Maka awal 2001 situs situs milik para Konglomerat Media itu kehabisan modal. Budiono dan kawan kawan bertahan dengan modal pas-pasan setelah
menutup kembali fasilitas yang di anggap tak menguntungkan. Detikcom masih memiliki nafas hasil menyisakan modal dan sedikit dari penghasilan iklan
Oktober 2000 pendapatan iklan detik.com mencapai lebih dari Rp. 500 juta. Berita yang tak banyak pembacanya dan tak menarik pemasang iklan dihentikan.
Serangkaian bidang usaha baru dirilis, tahun 2003 terlihat bahwa dari beberapa
Universitas Sumatera Utara
bidang usaha baru, mobile data layanan kirim berita lewat SMS adalah yang
paling cepat memberi hasil.
Selanjutnya, detikcom melenggang sendirian tanpa lawan yang berarti. Banyak pujian datang karena detikcom salah satu dari sedikit media yang bisa
bertahan pada era industri media yang mulai bergerak ke arah konglomerasi. Ada Kompas Gramedia, Media Group, Para Group, MNC, Jawa Pos Group, dan Visi
Media Asia. Dan yang terjadi belakangan pada akhirnya adalah raksasa-raksasa ini justru mengekor kepada semut. Kompas mere-born Kompas.com, MNC
mendirikan okezone.com, Visi Media milik Grup Bakrie melahirkan VivaNews. Tempo Inti Media mengaktifkan tempointeraktif.co.id, belum lagi Inilah.com dan
Wartaone.com. Menanggapi banyaknya portal Berita yang muncul, Budiono Darsono bilang “Dulu pun kami menghadapi pemain modal besar, tapi Detik bisa
menghadapinya, Bisnis ini dibangun dengan semangat jurnalistik, bukan dengan dan Modal”.

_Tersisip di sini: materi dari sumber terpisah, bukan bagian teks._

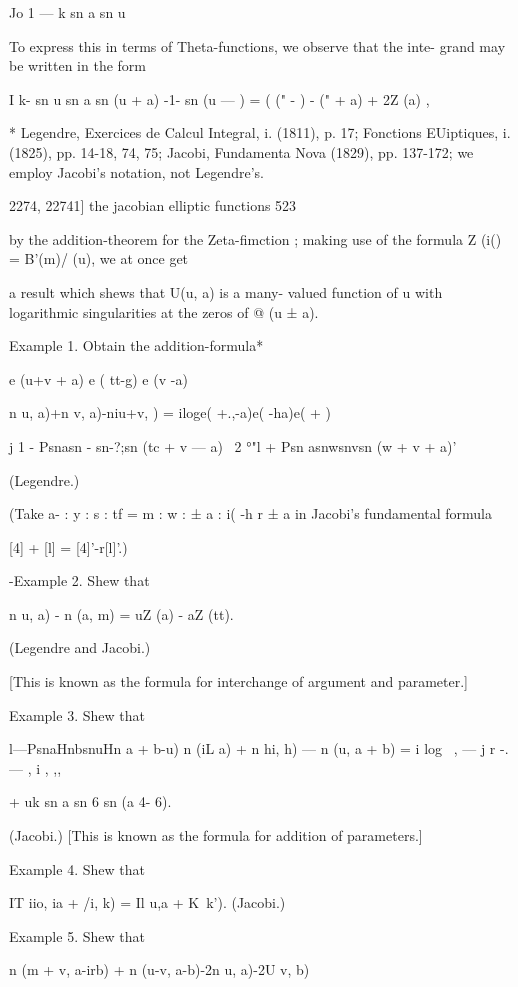   Jo 1 — k  sn  a sn  u 

To express this in terms of Theta-functions, we observe that the inte- 
grand may be written in the form 

I k- sn u sn a  sn (u + a) -1- sn (u —  )  =   (  (" -  ) -   (" + a) + 2Z (a) , 

* Legendre, Exercices de Calcul Integral, i. (1811), p. 17; Fonctions EUiptiques, i. (1825), 
pp. 14-18, 74, 75; Jacobi, Fundamenta Nova (1829), pp. 137-172; we employ Jacobi's notation, 
not Legendre's. 



2274, 22741] the jacobian elliptic functions 523 

by the addition-theorem for the Zeta-fimction ; making use of the formula 
Z (i() = B'(m)/  (u), we at once get 

a result which shews that U(u, a) is a many- valued function of u with 
logarithmic singularities at the zeros of @ (u ± a). 

Example 1. Obtain the addition-formula* 

e (u+v + a) e ( tt-g) e (v -a) 

n u, a)+n v, a)-niu+v,  ) = iloge( +.,-a)e( -ha)e( + ) 

j  1 - Psnasn - sn-?;sn (tc + v — a) 
~2 °"l + Psn asnwsnvsn (w + v + a)' 

(Legendre.) 

(Take a- : y : s : tf = m : w : ± a : i( -h r ± a in Jacobi's fundamental formula 

[4] + [l] = [4]'-r[l]'.) 

-Example 2. Shew that 

n  u, a) - n (a, m) = uZ (a) - aZ (tt). 

(Legendre and Jacobi.) 

[This is known as the formula for interchange of argument and parameter.] 

Example 3. Shew that 

l—PsnaHnbsnuHn a + b-u) 
n (iL a) + n hi, h) — n (u, a + b) = i log \ , — j  r -. — , i , ,,\ 

+ uk  sn a sn 6 sn (a 4- 6). 

(Jacobi.) 
[This is known as the formula for addition of parameters.] 

Example 4. Shew that 

IT  iio, ia + /i, k) = Il u,a + K\ k'). (Jacobi.) 

Example 5. Shew that 

n (m + v, a-irb) + n (u-v, a-b)-2n u, a)-2U v, b)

Setelah saham detikcom diakuisisi oleh CT. Corp pada tahun 2011 yang lalu sebesar Rp 540 Milliar, detikcom mengalami banyak perubahan, termasuk
jajaran direksinya. Saat ini Budiono Darsono menjabat sebagai Direktur Utama detikcom sekaligus menjadi Dewan Redaksi.
Saat ini situs detik.com telah menjadi salah satu situs ternama di Indonesia dengan jumlah visitor yang sangat besar. Menurut informasi terakhir, pengunjung
situs detikcom saat ini mencapai 3 juta hits per hari, dan menjadi salah satu situs yang paling sering dibuka oleh seluruh pengguna internet di Indonesia.